Skanless Records: Proper Dos' First Label

Unsurprisingly, an independent label and self-financed, took the group 'Proper Dos' under their management.

Ernie G recalls Steve Yano's contribution to the group: 'Yano self-financed and developed a studio', with gear and booths to produce music that was not super mainstream. Yano's connections to Power 106 and other major labels kept the group tied in with certain resources, but didn't force them to compromise their sound.

'It was the perfect place', he mentioned, because I "could mix and produce records with unlimited studio time". At the time, equipment and studio time - even today with most signed artists - is scheduled and finite. Yano's approach was more free-form and experimental, allowing Ernie to record and produce at all hours.

This certainly led to Ernie G acquiring the skills and ethic to develop labels at will, like the period of time dedicated to 'High Caliber Music' in the early 2000's.

Understanding SoCal Politics of The Era

Proper Dos created many songs with lyrics referring to key events. In fact, many of these were never whole heartedly documented by academics or the press. Whereas the Watts riots were constanly referenced in the press, Chicano struggles and outrage were largely ignored and still are to an extent.

For example, historical incidents, like Sureño truces called after many drive-by shootings, are commemorated in the song 'Tales from the West Side':

Yeah, Chicanos got a peace treaty
But you won't see homeboys on tv
The media will shed no light, but that's alright
Chicanos were killing each other every single night
Eses dropping left and right
Till the vatos from the pen stepped in
I guess it was a test to see who had guts
I guess it was a test to see who really had nuts
I'm sitting here rolling in my ride
Oh what the hell, just another tale from the Westside

Frank V observed that black-white racial dichotomy in the media very early on.

A great lyricist, he could perceive even then that the priority was never to depict Chicano business in any dignified manner.

The 'vatos from the pen' line highlighted the way in which some Chicanos had turned the nightmare of prisons into a strategic lever of power.

Without glamorizing gangs, it should be observed that conditions for Mexicans would be objectively worse behind prison walls were Mexican runned prison gangs not present.**

Mexican Power

Fortunately, Proper Dos turned that anger into a manifestation of pride with 'Mexican Power'. Mexican Power was a pride thing to both of them:

That's the name of this cut, man
You got somethin' with that?
Hit the stop, eject button
Cause I ain't shutting up for no one, not a single soul
Remember me, the loco cholo going solo
Well I'm back with a new rap, shows and fuck that
All we can do is dance around a motherfucking hat
But you're dead wrong, those days are long gone
Because my people are coming up and we're coming up strong
And if you don't believe me fool, well that's on you

Mexican Power was a lyrical rebellion on a lot of imposed labels.
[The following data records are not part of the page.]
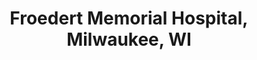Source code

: ---
title: "Froedert Memorial Hospital, Milwaukee, WI"
project_id: 
conference_id: ""
presenters:
   - peter_bandettini
summary: "Froedert Memorial Hospital, Milwaukee, WI"
file: /assets/presentations/
filename: 
layout: presentation
---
Chicano pride and art were pushed simultaneously, with a refusal to acknowledge Chicanos as anything but native to California. We were deserving of respect in those records.

Ernie-G commented that Frank V was always an interesting writer due to having lived in Texas and later, as a young teen, in California. His take on certain keywords, emphasized and simplified what the Chicano style in California was all about. 'Firme', 'Jaina' and 'Rola', were just as casually intertwined with English from a Native English speaker.

Chicanos are truly in a different dimension, occupy a political ideology tied to land, economy and split between the cumulative effects of two governments. Most Chicano organizations manage situations differently and away from that black-white dichotomy.

Ultimately, without so much rhetoric, the unique Chicano perspective - with all the bells and whistles of any other hip-hop record - comes accross in Proper Dos' records; the music is universal. From the funk 'Cutie Pie' sample interpolated in 'Mexican Power' or some of the oldies underlying 'Firme Hina', to the minor key Ernie G G-funk, the records stay banging!

sidenote: ** 50 years ago, for instance, jail time in California was an even more difficult proposition for any Mexican. Numerically and organizationally weak, the two factors combined to make Chicano men targets both within the prison yard and outside of it. Police and white vigilantes were often indistiguishable in places like Whittier, San Diego or even Los Angeles.